Di Primio chiede le dimissioni del sindaco di Chieti Ricci: coalizioni ancora vicine

CHIETI. Il Partito democratico a picco perde voti a tutto vantaggio dell'Italia dei valori, dando vita a un robusto rimescolamento di carte nei già precari equilibri del centrosinistra, mentre il voto disgiunto sfavorisce il candidato governatore Carlo Costantini e il Pdl si afferma di gran lunga come primo partito nella provincia di Chieti. Per il centrosinistra, è un panorama terremotato quello che emerge dagli esiti elettorali del 14 e 15 dicembre. «Credo che siamo di fronte a un risultato significativo per una provincia dove temevamo di avere qualche difficoltà», commenta il senatore del Pdl Fabrizio Di Stefano «come l'assenza di una lista dei liberalsocialisti, la mancata candidatura di un esponente ortonese. O ancora, a Vasto, dove il Pdl non aveva nessuno, a parte Prospero, con la lista Rialzati Abruzzo».

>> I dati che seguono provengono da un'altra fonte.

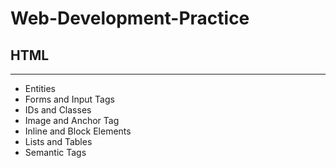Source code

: # Web-Development-Practice

## HTML

---

- Entities
- Forms and Input Tags
- IDs and Classes
- Image and Anchor Tag
- Inline and Block Elements
- Lists and Tables
- Semantic Tags 
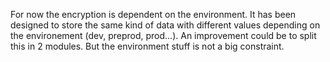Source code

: For now the encryption is dependent on the environment. It has been
designed to store the same kind of data with different values depending
on the environement (dev, preprod, prod...). An improvement could be to
split this in 2 modules. But the environment stuff is not a big
constraint.
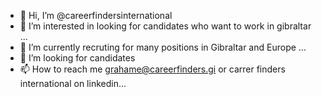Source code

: - 👋 Hi, I’m @careerfindersinternational
- 👀 I’m interested in looking for candidates who want to work in gibraltar ...
- 🌱 I’m currently recruting for many positions in Gibraltar and Europe ...
- 💞️ I’m looking for candidates 
- 📫 How to reach me grahame@careerfinders.gi or carrer finders international on linkedin...

<!---
careerfindersinternational/careerfindersinternational is a ✨ special ✨ repository because its `README.md` (this file) appears on your GitHub profile.
You can click the Preview link to take a look at your changes.
--->
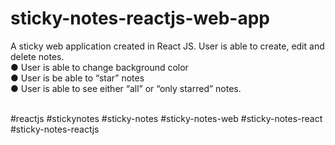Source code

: # sticky-notes-reactjs-web-app
A sticky web application created in React JS. User is able to create, edit and delete notes. 
<br/>
● User is able to change background color <br/>
● User is be able to “star” notes <br/>
● User is able to see either “all” or “only starred” notes.<br/><br/>

#reactjs #stickynotes #sticky-notes #sticky-notes-web #sticky-notes-react #sticky-notes-reactjs
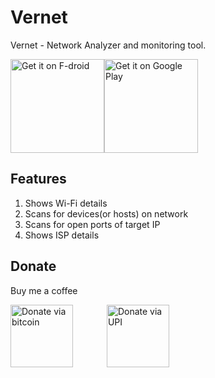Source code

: # Vernet

Vernet - Network Analyzer and monitoring tool.

<a href='https://f-droid.org/packages/org.fsociety.vernet'><img alt='Get it on F-droid' src='https://fdroid.gitlab.io/artwork/badge/get-it-on.png'  width="150" /></a><a href='https://play.google.com/store/apps/details?id=org.fsociety.vernet.store'><img alt='Get it on Google Play' src='https://play.google.com/intl/en_us/badges/static/images/badges/en_badge_web_generic.png'  width="150" /></a>

## Features

1. Shows Wi-Fi details
2. Scans for devices(or hosts) on network
3. Scans for open ports of target IP
4. Shows ISP details

## Donate

Buy me a coffee

<a href='bitcoin:bc1qx5ut0sf2tngkwtwyjglgsu0xrf6d852shzxjye?amount=0.0000401'><img alt='Donate via bitcoin' src='https://bitcoin.org/img/icons/logotop.svg' width="100" /></a>
<a href='upi://pay?pa=fs0c13ty@upi&pn=&cu=INR&mode=02&purpose=00&orgid=189999&sign=MEUCIEoP30F/ZPNOETHIYldw7p1U52Lm6FLxQ01B/VFRFIi2AiEAo8XtzJAGnHx6CgonnE8CcQCEsh/P5GtcbJ6araI/1ws=' ><img alt='Donate via UPI' src='https://www.npci.org.in/images/npci/upi/upi-logo.png' style="margin-left:50px" width="100"/></a>
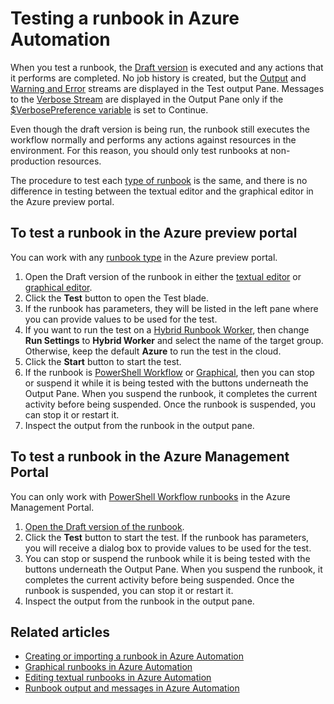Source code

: <properties 
	pageTitle="Testing a runbook in Azure Automation"
	description="Before you publish a runbook in Azure Automation, you can test it to ensure that works as expected.  This article describes how to test a runbook and view its output."
	services="automation"
	documentationCenter=""
	authors="bwren"
	manager="stevenka"
	editor="tysonn" />
<tags 
	ms.service="automation"
	ms.devlang="na"
	ms.topic="article"
	ms.tgt_pltfrm="na"
	ms.workload="infrastructure-services"
	ms.date="09/23/2015"
	ms.author="bwren" />

# Testing a runbook in Azure Automation
When you test a runbook, the [Draft version](automation-creating-importing-runbook#publishing-a-runbook) is executed and any actions that it performs are completed. No job history is created, but the [Output](automation-runbook-output-and-messages#output-stream) and [Warning and Error](automation-runbook-output-and-messages#message-streams) streams are displayed in the Test output Pane. Messages to the [Verbose Stream](automation-runbook-output-and-messages#message-streams) are displayed in the Output Pane only if the [$VerbosePreference variable](automation-runbook-output-and-messages#preference-variables) is set to Continue.

Even though the draft version is being run, the runbook still executes the workflow normally and performs any actions against resources in the environment. For this reason, you should only test runbooks at non-production resources.

The procedure to test each [type of runbook](automation-runbook-types) is the same, and there is no difference in testing between the textual editor and the graphical editor in the Azure preview portal.  


## To test a runbook in the Azure preview portal

You can work with any [runbook type](automation-runbook-types) in the Azure preview portal.

1. Open the Draft version of the runbook in either the [textual editor](automation-editing-a-runbook#Portal) or [graphical editor](automation-graphical-authoring-intro).
2. Click the **Test** button to open the Test blade.
3. If the runbook has parameters, they will be listed in the left pane where you can provide values to be used for the test.
4. If you want to run the test on a [Hybrid Runbook Worker](automation-hybrid), then change **Run Settings** to **Hybrid Worker** and select the name of the target group.  Otherwise, keep the default **Azure** to run the test in the cloud.
5. Click the **Start** button to start the test.
6. If the runbook is [PowerShell Workflow](automation-runbook-types#powershell-workflow-runbooks) or [Graphical](automation-runbook-types#graphical-runbooks), then you can stop or suspend it while it is being tested with the buttons underneath the Output Pane. When you suspend the runbook, it completes the current activity before being suspended. Once the runbook is suspended, you can stop it or restart it.
7. Inspect the output from the runbook in the output pane.



## To test a runbook in the Azure Management Portal

You can only work with [PowerShell Workflow runbooks](automation-runbook-types#powershell-workflow-runbooks) in the Azure Management Portal.


1. [Open the Draft version of the runbook](automation-edit-textual-runbook#to-edit-a-runbook-with-the-azure-portal).
2. Click the **Test** button to start the test.  If the runbook has parameters, you will receive a dialog box to provide values to be used for the test.
6. You can stop or suspend the runbook while it is being tested with the buttons underneath the Output Pane. When you suspend the runbook, it completes the current activity before being suspended. Once the runbook is suspended, you can stop it or restart it.
7. Inspect the output from the runbook in the output pane.


## Related articles

- [Creating or importing a runbook in Azure Automation](automation-creating-importing-runbook)
- [Graphical runbooks in Azure Automation](automation-graphical-authoring-intro)
- [Editing textual runbooks in Azure Automation](automation-edit-textual-runbook)
- [Runbook output and messages in Azure Automation](automation-runbook-output-and-messages)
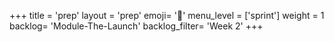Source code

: +++
title = 'prep'
layout = 'prep'
emoji= '📝'
menu_level = ['sprint']
weight = 1
backlog= 'Module-The-Launch'
backlog_filter= 'Week 2'
+++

Per Di Stefano, un dato emerge su tutti: «Il centrodestra è nettamente primo, pur non avendo avuto quel naturale effetto di trascinamento che in altre realtà, come Teramo, si è verificato per la presenza del candidato governatore locale. Segno», prosegue Di Stefano, «che Chiodi è riuscito a riscuotere fiducia anche a Chieti, ma devo dire che tutti i candidati di lista hanno gareggiato in maniera egregia. Particolarmente significativo il risultato di Chieti città con la straordinaria performance di Mauro Febbo, che credo sia il candidato più votato in provincia». Nel Pdl, tra i candidati del capoluogo più sostenuti, oltre a Febbo, si segnalano Emilia De Matteo e Giovanna Calignano. Per Di Stefano, il risultato di Chieti suona come «campanello dell'ultimo giro per la giunta Ricci». Il vicepresidente del consiglio comunale, Umberto Di Primio, è ancora più diretto: «Se questi dati saranno confermati alla fine dello scrutinio, il sindaco Francesco Ricci farebbe bene a trarne le conseguenze». Battuta che il primo cittadino di Chieti rispedisce al mittente così: «Il Pd dovrà certamente riflettere su questo risultato elettorale, ma se guardiamo la distanza tra le coalizioni di centrosinistra e centrodestra non è poi vero che questa sia cresciuta molto rispetto alle ultime elezioni politiche». Refrain riproposto nell'analisi del senatore del Pd, Giovanni Legnini: «Come dato di coalizione, ci sono circa 5-6 punti di distanza, più o meno la stessa tendenza che si era manifestata alle politiche. A Chieti, il divario è superiore. Ma in termini di coalizione, tra gli schieramenti principali, non ci sono stati grossi sconvolgimenti nonostante il fenomeno dell'astensionismo. Rilevante è il travaso di voti tra Pd e Italia dei valori. Certo, non possiamo parlare di risultati confortanti ma neppure di uno sfondamento del centrodestra».
Tra i dati da leggere in chiave di eventuali ribaltoni in Comune o in Provincia, c'è il consenso significativo raccolto dall'Udc con il candidato governatore Rodolfo De Laurentiis, che però viaggia un po' al di sotto rispetto al voto di lista.
Sull'astensionismo indulge il presidente della Provincia, Tommaso Coletti: «Credo che in parte l'astensionismo sia dovuto a una cattiva informazione ma soprattutto a una disaffezione dalla politica cresciuta dopo i fatti che hanno coinvolto la giunta regionale uscente e che, sicuramente, hanno lasciato un segno nell'elettorato. In provincia il risultato della coalizione non è stato deludente. Registriamo una migrazione dei voti tra il Pd Italia dei valori ma questo non inciderà sugli assetti di governo in Provincia dove tra i due partiti c'è un ottimo rapporto. La coalizione ha retto nonostante la presenza aggressiva del Pdl. Dovremo essere più attenti alle esigenze dei cittadini e coinvolgere di più i giovani».